_What you are asked to do_
Of all the lines in the entries below, give again exactly those starting at the line containing "ownership or bargaining." and ending at the line containing "Coase--Information Theory reframes", both ends included, and no others.

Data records
*** Block opens ***
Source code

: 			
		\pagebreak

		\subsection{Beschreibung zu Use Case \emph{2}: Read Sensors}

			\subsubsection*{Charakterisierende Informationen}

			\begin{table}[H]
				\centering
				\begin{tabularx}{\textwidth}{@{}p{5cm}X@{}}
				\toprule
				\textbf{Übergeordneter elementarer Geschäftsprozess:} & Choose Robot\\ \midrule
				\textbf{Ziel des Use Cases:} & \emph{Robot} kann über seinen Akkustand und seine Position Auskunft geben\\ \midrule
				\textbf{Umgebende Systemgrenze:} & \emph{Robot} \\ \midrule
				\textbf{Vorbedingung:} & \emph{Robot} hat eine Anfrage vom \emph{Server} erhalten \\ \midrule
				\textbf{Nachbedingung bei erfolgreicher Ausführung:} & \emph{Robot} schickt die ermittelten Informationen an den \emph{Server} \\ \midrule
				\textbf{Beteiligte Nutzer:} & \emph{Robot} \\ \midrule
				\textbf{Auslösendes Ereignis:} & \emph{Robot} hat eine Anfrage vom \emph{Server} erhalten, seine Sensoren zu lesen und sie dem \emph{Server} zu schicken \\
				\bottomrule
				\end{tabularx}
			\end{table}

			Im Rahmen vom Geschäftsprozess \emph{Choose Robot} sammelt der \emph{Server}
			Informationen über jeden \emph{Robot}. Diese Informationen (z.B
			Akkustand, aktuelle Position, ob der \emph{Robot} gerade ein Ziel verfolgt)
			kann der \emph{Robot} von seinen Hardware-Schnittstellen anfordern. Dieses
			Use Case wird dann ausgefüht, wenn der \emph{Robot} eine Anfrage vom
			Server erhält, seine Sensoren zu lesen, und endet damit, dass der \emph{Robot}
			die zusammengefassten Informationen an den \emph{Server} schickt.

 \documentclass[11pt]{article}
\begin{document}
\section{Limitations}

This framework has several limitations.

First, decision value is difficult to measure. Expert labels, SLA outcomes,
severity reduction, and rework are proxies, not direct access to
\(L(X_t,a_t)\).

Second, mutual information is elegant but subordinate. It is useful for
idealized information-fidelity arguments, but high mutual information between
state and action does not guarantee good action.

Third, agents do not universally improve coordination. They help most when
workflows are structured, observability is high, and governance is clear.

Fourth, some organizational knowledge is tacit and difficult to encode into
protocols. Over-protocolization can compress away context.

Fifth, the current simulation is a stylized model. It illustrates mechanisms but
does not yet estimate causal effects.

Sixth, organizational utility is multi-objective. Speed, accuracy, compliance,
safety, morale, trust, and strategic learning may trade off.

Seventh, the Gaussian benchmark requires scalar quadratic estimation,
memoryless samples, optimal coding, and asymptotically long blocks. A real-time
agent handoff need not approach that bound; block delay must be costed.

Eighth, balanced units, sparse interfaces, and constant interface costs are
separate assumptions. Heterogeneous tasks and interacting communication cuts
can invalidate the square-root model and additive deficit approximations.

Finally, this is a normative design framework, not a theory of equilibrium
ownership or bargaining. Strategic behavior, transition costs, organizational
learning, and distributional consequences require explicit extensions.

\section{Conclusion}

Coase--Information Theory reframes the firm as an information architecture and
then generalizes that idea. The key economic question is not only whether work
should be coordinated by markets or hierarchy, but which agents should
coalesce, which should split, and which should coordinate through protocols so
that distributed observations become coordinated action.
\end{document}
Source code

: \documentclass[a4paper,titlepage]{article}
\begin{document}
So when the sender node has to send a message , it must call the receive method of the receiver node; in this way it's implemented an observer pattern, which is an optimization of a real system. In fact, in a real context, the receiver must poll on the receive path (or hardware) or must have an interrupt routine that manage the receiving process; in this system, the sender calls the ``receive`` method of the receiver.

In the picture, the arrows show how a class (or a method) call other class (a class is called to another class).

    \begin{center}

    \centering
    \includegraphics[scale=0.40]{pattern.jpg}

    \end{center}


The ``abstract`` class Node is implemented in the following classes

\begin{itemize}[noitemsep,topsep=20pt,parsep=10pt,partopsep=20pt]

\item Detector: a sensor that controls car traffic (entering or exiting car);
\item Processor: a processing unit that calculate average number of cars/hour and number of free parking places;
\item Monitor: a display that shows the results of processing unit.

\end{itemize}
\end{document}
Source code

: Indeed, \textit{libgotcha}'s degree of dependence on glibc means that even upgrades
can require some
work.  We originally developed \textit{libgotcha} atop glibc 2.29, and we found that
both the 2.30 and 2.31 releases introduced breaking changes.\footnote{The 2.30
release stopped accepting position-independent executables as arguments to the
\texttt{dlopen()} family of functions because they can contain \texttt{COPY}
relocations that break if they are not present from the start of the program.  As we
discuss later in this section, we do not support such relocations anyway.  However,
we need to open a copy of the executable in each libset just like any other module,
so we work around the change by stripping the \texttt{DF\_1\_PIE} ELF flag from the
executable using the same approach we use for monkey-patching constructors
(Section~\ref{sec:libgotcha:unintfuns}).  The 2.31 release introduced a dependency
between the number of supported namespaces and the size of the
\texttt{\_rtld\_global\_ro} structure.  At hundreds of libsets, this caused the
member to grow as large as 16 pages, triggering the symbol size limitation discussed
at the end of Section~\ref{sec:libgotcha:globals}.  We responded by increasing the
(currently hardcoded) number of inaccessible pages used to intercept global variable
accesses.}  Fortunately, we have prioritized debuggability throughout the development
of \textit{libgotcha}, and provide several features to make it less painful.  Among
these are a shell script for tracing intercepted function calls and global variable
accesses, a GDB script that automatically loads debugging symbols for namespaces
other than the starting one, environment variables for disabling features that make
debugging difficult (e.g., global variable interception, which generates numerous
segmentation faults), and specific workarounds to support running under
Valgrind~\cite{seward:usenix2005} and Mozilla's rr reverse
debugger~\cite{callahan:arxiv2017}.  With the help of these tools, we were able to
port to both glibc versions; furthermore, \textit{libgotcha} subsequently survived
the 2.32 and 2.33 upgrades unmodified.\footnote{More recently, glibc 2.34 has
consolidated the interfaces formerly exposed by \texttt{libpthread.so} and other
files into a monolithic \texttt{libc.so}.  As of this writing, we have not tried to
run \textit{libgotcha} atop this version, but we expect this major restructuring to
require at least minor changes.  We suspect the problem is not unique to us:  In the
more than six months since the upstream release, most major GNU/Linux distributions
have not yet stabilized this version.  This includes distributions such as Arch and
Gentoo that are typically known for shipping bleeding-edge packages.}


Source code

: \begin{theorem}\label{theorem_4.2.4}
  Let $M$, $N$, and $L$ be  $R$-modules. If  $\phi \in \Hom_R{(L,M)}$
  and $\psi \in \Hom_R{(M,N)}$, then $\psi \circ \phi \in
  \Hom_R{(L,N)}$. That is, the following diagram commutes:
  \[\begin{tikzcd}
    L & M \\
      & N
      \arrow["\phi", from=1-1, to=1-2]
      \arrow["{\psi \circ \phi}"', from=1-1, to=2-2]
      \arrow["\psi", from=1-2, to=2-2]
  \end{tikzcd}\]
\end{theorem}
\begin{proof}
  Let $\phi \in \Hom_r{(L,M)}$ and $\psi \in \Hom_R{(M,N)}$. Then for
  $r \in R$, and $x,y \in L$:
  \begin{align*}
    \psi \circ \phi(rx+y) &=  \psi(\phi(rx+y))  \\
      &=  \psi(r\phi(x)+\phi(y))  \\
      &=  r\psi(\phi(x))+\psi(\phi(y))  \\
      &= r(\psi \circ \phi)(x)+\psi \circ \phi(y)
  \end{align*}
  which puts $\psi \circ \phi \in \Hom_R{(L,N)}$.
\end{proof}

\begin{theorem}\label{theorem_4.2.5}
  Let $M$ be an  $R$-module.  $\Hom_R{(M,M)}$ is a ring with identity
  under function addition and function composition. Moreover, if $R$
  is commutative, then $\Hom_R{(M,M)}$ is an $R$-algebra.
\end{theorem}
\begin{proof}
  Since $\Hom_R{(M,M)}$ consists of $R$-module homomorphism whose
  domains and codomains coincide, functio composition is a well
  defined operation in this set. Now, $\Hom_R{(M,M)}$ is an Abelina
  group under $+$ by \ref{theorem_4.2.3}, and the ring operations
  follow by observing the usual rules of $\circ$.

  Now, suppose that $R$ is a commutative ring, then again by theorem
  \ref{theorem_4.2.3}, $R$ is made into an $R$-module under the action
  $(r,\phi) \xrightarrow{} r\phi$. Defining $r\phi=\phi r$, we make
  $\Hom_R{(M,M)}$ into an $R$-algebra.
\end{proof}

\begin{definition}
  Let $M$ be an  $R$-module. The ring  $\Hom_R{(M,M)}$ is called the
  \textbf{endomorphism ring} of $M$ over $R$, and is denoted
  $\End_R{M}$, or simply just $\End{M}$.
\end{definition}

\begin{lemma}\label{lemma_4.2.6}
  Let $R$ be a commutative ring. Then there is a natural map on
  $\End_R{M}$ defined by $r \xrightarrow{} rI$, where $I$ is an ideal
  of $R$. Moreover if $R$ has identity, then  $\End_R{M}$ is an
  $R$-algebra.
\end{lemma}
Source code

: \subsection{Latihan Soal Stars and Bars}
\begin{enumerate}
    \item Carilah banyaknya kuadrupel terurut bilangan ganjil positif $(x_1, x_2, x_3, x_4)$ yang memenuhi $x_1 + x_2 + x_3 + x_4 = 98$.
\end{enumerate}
*** Block closes ***
_Response to the task_
ownership or bargaining. Strategic behavior, transition costs, organizational
learning, and distributional consequences require explicit extensions.

\section{Conclusion}

Coase--Information Theory reframes the firm as an information architecture and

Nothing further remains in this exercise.